Exercise goal: Start at the first line of the material. Repeat each line exactly through the one containing "motion in animations.", then stop.
*** Data for review ***
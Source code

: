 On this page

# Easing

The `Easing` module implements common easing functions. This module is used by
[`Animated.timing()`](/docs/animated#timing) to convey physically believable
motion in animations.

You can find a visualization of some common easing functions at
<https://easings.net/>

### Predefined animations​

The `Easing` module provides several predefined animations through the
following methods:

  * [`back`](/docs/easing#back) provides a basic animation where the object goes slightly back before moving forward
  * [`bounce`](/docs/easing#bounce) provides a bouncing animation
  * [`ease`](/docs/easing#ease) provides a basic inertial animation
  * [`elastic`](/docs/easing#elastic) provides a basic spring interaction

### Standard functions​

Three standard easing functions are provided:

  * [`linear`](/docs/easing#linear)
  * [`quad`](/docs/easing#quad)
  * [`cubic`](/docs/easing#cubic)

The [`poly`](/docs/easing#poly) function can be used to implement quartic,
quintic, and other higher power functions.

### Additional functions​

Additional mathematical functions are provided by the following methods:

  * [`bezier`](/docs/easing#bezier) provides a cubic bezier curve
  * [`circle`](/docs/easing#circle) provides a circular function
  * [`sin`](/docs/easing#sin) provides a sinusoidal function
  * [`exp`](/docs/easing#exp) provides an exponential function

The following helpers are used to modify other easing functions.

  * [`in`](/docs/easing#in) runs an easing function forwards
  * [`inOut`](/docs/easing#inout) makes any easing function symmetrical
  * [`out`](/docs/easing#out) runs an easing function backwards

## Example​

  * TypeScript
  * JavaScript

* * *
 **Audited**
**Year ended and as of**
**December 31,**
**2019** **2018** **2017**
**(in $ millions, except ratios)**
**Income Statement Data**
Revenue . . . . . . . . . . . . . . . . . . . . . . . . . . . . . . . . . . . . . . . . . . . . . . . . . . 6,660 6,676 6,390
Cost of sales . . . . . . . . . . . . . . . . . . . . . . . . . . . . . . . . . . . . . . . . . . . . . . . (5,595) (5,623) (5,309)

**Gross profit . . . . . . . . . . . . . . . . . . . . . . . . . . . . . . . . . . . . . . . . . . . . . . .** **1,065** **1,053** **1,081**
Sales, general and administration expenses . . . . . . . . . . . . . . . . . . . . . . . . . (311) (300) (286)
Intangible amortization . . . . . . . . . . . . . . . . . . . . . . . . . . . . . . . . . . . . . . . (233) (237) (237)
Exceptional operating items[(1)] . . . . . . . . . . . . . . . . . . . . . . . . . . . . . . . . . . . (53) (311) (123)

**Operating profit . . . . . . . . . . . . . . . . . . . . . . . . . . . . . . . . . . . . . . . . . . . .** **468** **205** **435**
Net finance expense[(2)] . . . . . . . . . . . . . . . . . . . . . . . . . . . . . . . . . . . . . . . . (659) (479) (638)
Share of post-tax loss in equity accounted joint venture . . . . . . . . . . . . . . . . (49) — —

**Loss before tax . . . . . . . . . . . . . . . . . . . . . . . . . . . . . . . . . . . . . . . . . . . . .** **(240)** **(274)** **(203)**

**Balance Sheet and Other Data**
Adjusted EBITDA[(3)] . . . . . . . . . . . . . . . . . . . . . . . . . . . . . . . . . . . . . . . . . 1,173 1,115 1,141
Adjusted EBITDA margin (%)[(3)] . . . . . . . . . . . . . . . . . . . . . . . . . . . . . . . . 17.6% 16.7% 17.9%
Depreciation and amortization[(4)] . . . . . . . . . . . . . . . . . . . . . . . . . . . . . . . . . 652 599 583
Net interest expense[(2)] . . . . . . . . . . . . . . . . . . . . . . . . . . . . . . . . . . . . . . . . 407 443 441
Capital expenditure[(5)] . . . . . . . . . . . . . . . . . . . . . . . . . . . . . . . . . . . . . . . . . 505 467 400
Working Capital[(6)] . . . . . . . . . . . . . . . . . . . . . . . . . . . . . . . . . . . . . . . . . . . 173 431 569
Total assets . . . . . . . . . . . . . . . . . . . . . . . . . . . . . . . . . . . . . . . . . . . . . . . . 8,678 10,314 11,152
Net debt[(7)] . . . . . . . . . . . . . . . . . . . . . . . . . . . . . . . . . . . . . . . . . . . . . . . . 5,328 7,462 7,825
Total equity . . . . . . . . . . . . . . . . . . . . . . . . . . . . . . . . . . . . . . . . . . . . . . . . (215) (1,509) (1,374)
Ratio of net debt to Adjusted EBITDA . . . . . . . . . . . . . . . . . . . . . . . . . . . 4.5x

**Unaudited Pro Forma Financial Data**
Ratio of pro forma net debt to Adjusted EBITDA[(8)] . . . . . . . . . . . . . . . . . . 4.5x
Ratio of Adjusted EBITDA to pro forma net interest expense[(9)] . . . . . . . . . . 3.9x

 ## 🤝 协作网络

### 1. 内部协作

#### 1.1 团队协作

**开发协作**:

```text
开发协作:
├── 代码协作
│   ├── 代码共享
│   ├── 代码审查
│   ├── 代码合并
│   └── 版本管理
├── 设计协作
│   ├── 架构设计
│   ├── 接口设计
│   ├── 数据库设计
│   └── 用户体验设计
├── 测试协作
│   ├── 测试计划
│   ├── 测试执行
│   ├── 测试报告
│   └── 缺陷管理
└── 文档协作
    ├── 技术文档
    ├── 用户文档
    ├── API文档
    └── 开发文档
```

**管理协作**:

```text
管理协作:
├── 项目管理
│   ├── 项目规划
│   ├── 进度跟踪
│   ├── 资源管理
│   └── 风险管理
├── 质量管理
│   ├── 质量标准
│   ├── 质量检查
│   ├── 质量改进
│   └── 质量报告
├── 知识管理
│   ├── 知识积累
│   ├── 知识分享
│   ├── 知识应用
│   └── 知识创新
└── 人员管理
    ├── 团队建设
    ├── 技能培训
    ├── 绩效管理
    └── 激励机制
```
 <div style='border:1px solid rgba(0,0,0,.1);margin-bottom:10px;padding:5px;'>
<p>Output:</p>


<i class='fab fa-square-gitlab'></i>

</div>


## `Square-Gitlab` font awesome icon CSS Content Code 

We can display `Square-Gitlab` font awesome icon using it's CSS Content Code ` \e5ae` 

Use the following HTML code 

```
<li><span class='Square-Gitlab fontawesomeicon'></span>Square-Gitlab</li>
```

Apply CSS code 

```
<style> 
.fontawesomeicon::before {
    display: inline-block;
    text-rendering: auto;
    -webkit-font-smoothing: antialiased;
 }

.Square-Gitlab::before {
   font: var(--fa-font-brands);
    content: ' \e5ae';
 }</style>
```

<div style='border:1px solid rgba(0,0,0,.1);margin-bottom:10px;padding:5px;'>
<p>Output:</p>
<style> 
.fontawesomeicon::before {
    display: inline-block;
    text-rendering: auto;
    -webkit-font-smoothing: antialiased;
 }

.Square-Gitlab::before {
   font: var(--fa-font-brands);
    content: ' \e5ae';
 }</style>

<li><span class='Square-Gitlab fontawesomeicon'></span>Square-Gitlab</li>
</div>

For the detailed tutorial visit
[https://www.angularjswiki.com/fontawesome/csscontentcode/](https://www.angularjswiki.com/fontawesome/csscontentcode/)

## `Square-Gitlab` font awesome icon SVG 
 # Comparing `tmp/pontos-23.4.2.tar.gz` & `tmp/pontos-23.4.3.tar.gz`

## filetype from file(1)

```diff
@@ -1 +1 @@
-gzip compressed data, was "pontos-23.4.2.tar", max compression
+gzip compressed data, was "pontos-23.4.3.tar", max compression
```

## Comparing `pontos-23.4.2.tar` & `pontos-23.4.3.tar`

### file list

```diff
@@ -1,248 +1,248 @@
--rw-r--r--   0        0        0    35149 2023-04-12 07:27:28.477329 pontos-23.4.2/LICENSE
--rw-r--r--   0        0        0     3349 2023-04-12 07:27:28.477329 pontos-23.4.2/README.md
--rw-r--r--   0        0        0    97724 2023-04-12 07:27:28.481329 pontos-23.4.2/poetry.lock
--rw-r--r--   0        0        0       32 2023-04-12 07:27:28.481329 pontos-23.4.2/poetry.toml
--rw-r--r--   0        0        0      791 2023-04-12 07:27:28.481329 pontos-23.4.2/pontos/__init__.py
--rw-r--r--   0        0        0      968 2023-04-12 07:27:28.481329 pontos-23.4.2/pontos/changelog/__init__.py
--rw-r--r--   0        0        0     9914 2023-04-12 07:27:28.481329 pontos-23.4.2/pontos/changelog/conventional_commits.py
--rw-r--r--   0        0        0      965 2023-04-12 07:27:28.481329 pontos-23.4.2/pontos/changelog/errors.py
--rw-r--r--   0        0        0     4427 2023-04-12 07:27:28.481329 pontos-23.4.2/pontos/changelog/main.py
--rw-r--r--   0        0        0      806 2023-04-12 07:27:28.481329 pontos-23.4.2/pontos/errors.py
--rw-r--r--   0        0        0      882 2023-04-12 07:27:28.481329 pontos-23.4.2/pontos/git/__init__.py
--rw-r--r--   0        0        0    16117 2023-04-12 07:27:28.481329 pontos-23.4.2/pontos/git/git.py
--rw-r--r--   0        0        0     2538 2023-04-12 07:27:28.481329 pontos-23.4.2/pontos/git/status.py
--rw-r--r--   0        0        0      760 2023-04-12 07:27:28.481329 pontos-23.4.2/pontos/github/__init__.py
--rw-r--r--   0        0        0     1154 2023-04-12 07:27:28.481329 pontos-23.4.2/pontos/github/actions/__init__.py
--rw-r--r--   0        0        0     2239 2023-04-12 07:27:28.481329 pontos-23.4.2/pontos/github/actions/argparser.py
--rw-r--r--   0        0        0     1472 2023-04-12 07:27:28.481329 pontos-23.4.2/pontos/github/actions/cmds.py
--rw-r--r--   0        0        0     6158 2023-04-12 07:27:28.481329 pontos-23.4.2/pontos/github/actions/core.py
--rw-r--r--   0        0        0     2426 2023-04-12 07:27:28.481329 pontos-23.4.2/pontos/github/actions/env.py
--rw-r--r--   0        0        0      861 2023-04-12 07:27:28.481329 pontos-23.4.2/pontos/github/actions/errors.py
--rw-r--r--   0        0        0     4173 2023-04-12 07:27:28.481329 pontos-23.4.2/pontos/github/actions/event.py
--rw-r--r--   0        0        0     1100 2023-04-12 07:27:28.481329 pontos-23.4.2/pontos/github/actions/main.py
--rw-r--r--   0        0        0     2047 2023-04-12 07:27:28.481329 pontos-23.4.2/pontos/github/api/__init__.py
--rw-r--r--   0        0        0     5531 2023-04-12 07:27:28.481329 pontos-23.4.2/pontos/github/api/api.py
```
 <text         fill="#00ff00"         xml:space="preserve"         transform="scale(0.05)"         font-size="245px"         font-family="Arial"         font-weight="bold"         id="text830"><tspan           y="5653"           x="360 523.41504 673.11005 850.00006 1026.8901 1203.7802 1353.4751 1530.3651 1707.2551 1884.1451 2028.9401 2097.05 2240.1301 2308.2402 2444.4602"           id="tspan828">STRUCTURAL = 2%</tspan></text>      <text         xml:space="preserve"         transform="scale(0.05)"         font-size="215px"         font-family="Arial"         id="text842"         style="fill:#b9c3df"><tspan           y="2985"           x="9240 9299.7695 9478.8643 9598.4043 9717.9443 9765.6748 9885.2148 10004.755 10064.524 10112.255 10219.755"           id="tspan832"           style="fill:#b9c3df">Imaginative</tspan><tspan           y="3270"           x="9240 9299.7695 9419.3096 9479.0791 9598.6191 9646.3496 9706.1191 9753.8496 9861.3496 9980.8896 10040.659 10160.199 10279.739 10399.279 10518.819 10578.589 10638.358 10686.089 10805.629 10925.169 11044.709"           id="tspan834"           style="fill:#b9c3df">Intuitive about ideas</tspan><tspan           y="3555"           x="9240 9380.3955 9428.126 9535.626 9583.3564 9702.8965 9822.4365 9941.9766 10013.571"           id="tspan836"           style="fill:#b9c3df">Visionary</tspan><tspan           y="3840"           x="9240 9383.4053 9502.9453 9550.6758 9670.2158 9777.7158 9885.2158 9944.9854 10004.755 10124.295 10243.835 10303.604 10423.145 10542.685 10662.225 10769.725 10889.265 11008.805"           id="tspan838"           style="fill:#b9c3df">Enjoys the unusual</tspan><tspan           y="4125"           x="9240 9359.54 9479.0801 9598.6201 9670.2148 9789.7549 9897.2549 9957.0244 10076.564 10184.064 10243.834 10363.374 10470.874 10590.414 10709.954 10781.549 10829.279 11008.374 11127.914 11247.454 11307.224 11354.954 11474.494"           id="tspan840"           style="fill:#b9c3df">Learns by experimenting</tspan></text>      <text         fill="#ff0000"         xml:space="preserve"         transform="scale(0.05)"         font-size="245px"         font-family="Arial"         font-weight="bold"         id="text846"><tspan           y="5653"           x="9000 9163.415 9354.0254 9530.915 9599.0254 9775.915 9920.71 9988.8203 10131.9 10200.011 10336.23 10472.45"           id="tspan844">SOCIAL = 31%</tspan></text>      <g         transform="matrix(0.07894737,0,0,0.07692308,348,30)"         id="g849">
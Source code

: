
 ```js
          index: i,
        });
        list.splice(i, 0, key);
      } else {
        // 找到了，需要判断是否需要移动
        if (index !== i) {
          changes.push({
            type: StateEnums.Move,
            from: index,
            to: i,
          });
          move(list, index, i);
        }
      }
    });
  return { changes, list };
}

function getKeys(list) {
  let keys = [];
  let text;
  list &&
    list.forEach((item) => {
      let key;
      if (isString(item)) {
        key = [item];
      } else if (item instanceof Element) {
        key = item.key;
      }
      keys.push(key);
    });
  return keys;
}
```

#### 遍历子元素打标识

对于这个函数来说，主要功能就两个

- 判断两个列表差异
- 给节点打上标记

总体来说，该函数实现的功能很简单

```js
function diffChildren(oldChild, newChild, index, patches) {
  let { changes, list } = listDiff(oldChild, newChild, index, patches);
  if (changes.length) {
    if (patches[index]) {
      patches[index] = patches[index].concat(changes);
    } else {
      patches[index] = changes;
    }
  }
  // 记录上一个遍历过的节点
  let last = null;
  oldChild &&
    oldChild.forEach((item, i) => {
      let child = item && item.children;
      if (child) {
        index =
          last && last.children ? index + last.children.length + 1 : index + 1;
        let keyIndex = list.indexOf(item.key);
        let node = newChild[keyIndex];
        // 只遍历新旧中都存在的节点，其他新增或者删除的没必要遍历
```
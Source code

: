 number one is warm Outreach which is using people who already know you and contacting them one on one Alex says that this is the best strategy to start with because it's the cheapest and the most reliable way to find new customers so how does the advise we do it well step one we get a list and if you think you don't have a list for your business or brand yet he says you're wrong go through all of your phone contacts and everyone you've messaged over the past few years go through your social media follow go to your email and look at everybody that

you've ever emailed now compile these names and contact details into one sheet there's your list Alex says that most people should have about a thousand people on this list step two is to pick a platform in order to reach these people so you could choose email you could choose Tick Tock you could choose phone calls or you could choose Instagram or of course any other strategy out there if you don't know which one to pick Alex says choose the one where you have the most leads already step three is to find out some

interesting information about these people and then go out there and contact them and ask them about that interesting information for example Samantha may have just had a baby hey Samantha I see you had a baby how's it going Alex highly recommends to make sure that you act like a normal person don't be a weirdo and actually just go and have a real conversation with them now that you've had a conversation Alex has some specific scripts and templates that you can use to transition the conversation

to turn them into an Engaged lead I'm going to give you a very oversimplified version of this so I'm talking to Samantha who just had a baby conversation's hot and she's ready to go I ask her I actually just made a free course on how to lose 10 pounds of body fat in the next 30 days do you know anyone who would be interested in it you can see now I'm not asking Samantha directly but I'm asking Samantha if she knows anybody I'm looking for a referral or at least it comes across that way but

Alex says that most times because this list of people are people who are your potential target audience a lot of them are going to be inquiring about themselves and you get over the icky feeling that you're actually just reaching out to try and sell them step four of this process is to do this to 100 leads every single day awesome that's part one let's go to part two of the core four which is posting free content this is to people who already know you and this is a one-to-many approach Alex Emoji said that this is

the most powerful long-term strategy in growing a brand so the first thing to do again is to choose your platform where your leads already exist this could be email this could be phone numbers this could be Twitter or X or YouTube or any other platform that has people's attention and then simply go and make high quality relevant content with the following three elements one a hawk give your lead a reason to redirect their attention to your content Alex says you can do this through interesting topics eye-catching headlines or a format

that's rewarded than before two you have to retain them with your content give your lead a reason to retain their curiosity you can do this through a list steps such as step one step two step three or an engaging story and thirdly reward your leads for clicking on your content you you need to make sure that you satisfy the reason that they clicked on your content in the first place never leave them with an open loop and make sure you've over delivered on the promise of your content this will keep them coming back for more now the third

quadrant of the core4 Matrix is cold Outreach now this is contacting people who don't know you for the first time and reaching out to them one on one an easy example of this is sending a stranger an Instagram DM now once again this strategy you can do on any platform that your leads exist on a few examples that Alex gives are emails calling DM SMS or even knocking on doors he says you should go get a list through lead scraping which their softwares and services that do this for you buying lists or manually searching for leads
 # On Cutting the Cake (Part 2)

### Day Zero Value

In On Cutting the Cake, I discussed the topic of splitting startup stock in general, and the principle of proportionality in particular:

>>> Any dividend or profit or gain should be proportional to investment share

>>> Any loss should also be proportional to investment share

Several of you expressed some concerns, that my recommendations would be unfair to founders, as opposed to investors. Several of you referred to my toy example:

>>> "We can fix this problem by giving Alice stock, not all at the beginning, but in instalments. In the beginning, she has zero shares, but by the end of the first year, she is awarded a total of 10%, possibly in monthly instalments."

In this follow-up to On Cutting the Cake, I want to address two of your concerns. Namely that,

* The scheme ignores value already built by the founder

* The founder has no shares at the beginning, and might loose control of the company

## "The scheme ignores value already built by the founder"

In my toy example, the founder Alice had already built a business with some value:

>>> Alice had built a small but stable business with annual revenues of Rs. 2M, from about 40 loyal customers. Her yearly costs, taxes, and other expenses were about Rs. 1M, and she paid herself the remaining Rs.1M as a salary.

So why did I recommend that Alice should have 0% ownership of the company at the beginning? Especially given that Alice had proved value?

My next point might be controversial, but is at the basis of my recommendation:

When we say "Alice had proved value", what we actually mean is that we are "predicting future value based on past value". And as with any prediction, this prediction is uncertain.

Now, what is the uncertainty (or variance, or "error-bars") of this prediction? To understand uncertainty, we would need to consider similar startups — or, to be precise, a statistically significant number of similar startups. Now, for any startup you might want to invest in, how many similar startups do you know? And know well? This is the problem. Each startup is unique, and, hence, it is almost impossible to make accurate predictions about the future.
***
Exercise solution:
Source code

: On this page

# Easing

The `Easing` module implements common easing functions. This module is used by
[`Animated.timing()`](/docs/animated#timing) to convey physically believable
motion in animations.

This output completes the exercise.